TASK DIRECTIONS: Each entry should be quoted word for word, including every mark of punctuation.

---+---

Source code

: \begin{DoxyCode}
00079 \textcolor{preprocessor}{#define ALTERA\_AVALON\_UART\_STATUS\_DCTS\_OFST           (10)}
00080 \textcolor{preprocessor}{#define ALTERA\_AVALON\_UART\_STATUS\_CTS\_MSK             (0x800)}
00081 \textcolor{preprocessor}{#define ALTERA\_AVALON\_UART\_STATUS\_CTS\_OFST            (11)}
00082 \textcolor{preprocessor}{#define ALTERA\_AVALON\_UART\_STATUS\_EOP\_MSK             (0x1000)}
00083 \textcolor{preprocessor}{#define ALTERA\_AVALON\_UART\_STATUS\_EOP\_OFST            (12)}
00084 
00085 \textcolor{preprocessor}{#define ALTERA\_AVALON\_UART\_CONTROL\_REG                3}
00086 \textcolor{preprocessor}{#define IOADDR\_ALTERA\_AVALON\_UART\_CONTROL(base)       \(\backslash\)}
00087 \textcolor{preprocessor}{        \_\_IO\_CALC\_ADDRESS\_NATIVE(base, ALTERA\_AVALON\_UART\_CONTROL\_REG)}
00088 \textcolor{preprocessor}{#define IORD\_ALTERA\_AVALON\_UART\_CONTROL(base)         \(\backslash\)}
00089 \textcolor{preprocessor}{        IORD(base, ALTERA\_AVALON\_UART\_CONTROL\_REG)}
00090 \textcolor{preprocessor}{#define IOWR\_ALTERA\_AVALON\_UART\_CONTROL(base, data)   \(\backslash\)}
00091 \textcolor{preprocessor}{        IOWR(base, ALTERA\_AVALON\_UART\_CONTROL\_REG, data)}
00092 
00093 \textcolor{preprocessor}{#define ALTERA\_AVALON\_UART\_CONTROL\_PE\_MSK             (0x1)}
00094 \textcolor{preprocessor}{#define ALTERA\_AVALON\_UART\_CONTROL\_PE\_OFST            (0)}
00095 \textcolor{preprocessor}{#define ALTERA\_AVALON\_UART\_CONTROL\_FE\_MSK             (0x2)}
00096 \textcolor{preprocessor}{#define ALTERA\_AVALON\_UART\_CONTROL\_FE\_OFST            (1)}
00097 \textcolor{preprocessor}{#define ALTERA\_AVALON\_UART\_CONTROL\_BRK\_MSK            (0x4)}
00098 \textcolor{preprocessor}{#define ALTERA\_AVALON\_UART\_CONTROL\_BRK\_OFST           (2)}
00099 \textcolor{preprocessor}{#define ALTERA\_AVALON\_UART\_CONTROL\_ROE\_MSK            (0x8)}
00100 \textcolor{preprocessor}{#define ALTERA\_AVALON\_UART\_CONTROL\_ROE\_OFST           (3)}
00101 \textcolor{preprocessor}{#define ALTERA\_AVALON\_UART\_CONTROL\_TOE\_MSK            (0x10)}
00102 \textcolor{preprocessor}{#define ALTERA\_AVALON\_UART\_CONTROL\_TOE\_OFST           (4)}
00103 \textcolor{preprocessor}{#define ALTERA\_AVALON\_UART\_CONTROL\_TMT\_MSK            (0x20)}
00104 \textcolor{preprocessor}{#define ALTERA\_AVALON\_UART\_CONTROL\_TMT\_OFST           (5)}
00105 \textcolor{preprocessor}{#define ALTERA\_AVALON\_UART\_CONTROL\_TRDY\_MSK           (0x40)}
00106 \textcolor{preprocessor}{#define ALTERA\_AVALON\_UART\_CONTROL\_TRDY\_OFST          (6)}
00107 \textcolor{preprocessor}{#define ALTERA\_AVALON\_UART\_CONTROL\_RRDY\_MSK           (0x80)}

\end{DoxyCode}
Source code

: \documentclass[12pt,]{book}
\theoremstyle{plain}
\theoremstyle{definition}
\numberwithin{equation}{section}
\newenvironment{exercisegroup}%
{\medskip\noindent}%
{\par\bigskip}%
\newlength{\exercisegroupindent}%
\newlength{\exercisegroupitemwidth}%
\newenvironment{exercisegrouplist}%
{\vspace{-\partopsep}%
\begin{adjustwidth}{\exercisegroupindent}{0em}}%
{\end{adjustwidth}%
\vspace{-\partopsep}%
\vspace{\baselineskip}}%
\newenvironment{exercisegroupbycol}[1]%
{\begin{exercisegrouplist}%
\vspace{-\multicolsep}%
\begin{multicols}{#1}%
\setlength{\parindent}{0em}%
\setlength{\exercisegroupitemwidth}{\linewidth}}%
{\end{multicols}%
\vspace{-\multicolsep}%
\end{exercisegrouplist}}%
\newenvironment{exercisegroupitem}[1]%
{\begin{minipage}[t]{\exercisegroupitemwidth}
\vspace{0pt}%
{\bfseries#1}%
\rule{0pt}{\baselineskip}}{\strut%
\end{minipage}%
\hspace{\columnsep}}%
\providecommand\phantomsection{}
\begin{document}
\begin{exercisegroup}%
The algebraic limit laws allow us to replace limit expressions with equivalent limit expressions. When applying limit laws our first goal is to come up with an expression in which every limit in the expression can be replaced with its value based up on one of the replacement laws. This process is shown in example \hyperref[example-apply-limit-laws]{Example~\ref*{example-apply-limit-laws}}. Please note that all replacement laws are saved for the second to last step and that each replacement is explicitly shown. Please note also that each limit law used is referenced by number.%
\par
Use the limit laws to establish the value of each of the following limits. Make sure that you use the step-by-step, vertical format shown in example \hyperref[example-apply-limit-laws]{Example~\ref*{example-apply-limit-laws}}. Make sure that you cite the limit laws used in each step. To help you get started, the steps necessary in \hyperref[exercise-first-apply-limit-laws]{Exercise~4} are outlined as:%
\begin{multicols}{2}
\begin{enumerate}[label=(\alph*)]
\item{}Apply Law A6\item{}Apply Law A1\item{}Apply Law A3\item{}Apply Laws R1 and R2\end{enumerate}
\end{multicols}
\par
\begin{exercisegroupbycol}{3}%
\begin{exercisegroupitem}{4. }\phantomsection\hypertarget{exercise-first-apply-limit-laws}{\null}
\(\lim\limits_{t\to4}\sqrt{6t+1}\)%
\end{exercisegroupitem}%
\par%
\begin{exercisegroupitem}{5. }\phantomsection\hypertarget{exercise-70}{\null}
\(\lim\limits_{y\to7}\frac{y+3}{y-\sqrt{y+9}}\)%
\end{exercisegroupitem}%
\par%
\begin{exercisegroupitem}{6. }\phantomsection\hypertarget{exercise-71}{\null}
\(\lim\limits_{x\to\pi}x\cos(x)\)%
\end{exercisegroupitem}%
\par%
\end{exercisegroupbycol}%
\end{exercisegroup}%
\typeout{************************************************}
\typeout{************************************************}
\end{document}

---+---

YOUR RESPONSE:
Source code

: \begin{DoxyCode}
00079 \textcolor{preprocessor}{#define ALTERA\_AVALON\_UART\_STATUS\_DCTS\_OFST           (10)}
00080 \textcolor{preprocessor}{#define ALTERA\_AVALON\_UART\_STATUS\_CTS\_MSK             (0x800)}
00081 \textcolor{preprocessor}{#define ALTERA\_AVALON\_UART\_STATUS\_CTS\_OFST            (11)}
00082 \textcolor{preprocessor}{#define ALTERA\_AVALON\_UART\_STATUS\_EOP\_MSK             (0x1000)}
00083 \textcolor{preprocessor}{#define ALTERA\_AVALON\_UART\_STATUS\_EOP\_OFST            (12)}
00084 
00085 \textcolor{preprocessor}{#define ALTERA\_AVALON\_UART\_CONTROL\_REG                3}
00086 \textcolor{preprocessor}{#define IOADDR\_ALTERA\_AVALON\_UART\_CONTROL(base)       \(\backslash\)}
00087 \textcolor{preprocessor}{        \_\_IO\_CALC\_ADDRESS\_NATIVE(base, ALTERA\_AVALON\_UART\_CONTROL\_REG)}
00088 \textcolor{preprocessor}{#define IORD\_ALTERA\_AVALON\_UART\_CONTROL(base)         \(\backslash\)}
00089 \textcolor{preprocessor}{        IORD(base, ALTERA\_AVALON\_UART\_CONTROL\_REG)}
00090 \textcolor{preprocessor}{#define IOWR\_ALTERA\_AVALON\_UART\_CONTROL(base, data)   \(\backslash\)}
00091 \textcolor{preprocessor}{        IOWR(base, ALTERA\_AVALON\_UART\_CONTROL\_REG, data)}
00092 
00093 \textcolor{preprocessor}{#define ALTERA\_AVALON\_UART\_CONTROL\_PE\_MSK             (0x1)}
00094 \textcolor{preprocessor}{#define ALTERA\_AVALON\_UART\_CONTROL\_PE\_OFST            (0)}
00095 \textcolor{preprocessor}{#define ALTERA\_AVALON\_UART\_CONTROL\_FE\_MSK             (0x2)}
00096 \textcolor{preprocessor}{#define ALTERA\_AVALON\_UART\_CONTROL\_FE\_OFST            (1)}
00097 \textcolor{preprocessor}{#define ALTERA\_AVALON\_UART\_CONTROL\_BRK\_MSK            (0x4)}
00098 \textcolor{preprocessor}{#define ALTERA\_AVALON\_UART\_CONTROL\_BRK\_OFST           (2)}
00099 \textcolor{preprocessor}{#define ALTERA\_AVALON\_UART\_CONTROL\_ROE\_MSK            (0x8)}
00100 \textcolor{preprocessor}{#define ALTERA\_AVALON\_UART\_CONTROL\_ROE\_OFST           (3)}
00101 \textcolor{preprocessor}{#define ALTERA\_AVALON\_UART\_CONTROL\_TOE\_MSK            (0x10)}
00102 \textcolor{preprocessor}{#define ALTERA\_AVALON\_UART\_CONTROL\_TOE\_OFST           (4)}
00103 \textcolor{preprocessor}{#define ALTERA\_AVALON\_UART\_CONTROL\_TMT\_MSK            (0x20)}
00104 \textcolor{preprocessor}{#define ALTERA\_AVALON\_UART\_CONTROL\_TMT\_OFST           (5)}
00105 \textcolor{preprocessor}{#define ALTERA\_AVALON\_UART\_CONTROL\_TRDY\_MSK           (0x40)}
00106 \textcolor{preprocessor}{#define ALTERA\_AVALON\_UART\_CONTROL\_TRDY\_OFST          (6)}
00107 \textcolor{preprocessor}{#define ALTERA\_AVALON\_UART\_CONTROL\_RRDY\_MSK           (0x80)}

\end{DoxyCode}
Source code

: \documentclass[12pt,]{book}
\theoremstyle{plain}
\theoremstyle{definition}
\numberwithin{equation}{section}
\newenvironment{exercisegroup}%
{\medskip\noindent}%
{\par\bigskip}%
\newlength{\exercisegroupindent}%
\newlength{\exercisegroupitemwidth}%
\newenvironment{exercisegrouplist}%
{\vspace{-\partopsep}%
\begin{adjustwidth}{\exercisegroupindent}{0em}}%
{\end{adjustwidth}%
\vspace{-\partopsep}%
\vspace{\baselineskip}}%
\newenvironment{exercisegroupbycol}[1]%
{\begin{exercisegrouplist}%
\vspace{-\multicolsep}%
\begin{multicols}{#1}%
\setlength{\parindent}{0em}%
\setlength{\exercisegroupitemwidth}{\linewidth}}%
{\end{multicols}%
\vspace{-\multicolsep}%
\end{exercisegrouplist}}%
\newenvironment{exercisegroupitem}[1]%
{\begin{minipage}[t]{\exercisegroupitemwidth}
\vspace{0pt}%
{\bfseries#1}%
\rule{0pt}{\baselineskip}}{\strut%
\end{minipage}%
\hspace{\columnsep}}%
\providecommand\phantomsection{}
\begin{document}
\begin{exercisegroup}%
The algebraic limit laws allow us to replace limit expressions with equivalent limit expressions. When applying limit laws our first goal is to come up with an expression in which every limit in the expression can be replaced with its value based up on one of the replacement laws. This process is shown in example \hyperref[example-apply-limit-laws]{Example~\ref*{example-apply-limit-laws}}. Please note that all replacement laws are saved for the second to last step and that each replacement is explicitly shown. Please note also that each limit law used is referenced by number.%
\par
Use the limit laws to establish the value of each of the following limits. Make sure that you use the step-by-step, vertical format shown in example \hyperref[example-apply-limit-laws]{Example~\ref*{example-apply-limit-laws}}. Make sure that you cite the limit laws used in each step. To help you get started, the steps necessary in \hyperref[exercise-first-apply-limit-laws]{Exercise~4} are outlined as:%
\begin{multicols}{2}
\begin{enumerate}[label=(\alph*)]
\item{}Apply Law A6\item{}Apply Law A1\item{}Apply Law A3\item{}Apply Laws R1 and R2\end{enumerate}
\end{multicols}
\par
\begin{exercisegroupbycol}{3}%
\begin{exercisegroupitem}{4. }\phantomsection\hypertarget{exercise-first-apply-limit-laws}{\null}
\(\lim\limits_{t\to4}\sqrt{6t+1}\)%
\end{exercisegroupitem}%
\par%
\begin{exercisegroupitem}{5. }\phantomsection\hypertarget{exercise-70}{\null}
\(\lim\limits_{y\to7}\frac{y+3}{y-\sqrt{y+9}}\)%
\end{exercisegroupitem}%
\par%
\begin{exercisegroupitem}{6. }\phantomsection\hypertarget{exercise-71}{\null}
\(\lim\limits_{x\to\pi}x\cos(x)\)%
\end{exercisegroupitem}%
\par%
\end{exercisegroupbycol}%
\end{exercisegroup}%
\typeout{************************************************}
\typeout{************************************************}
\end{document}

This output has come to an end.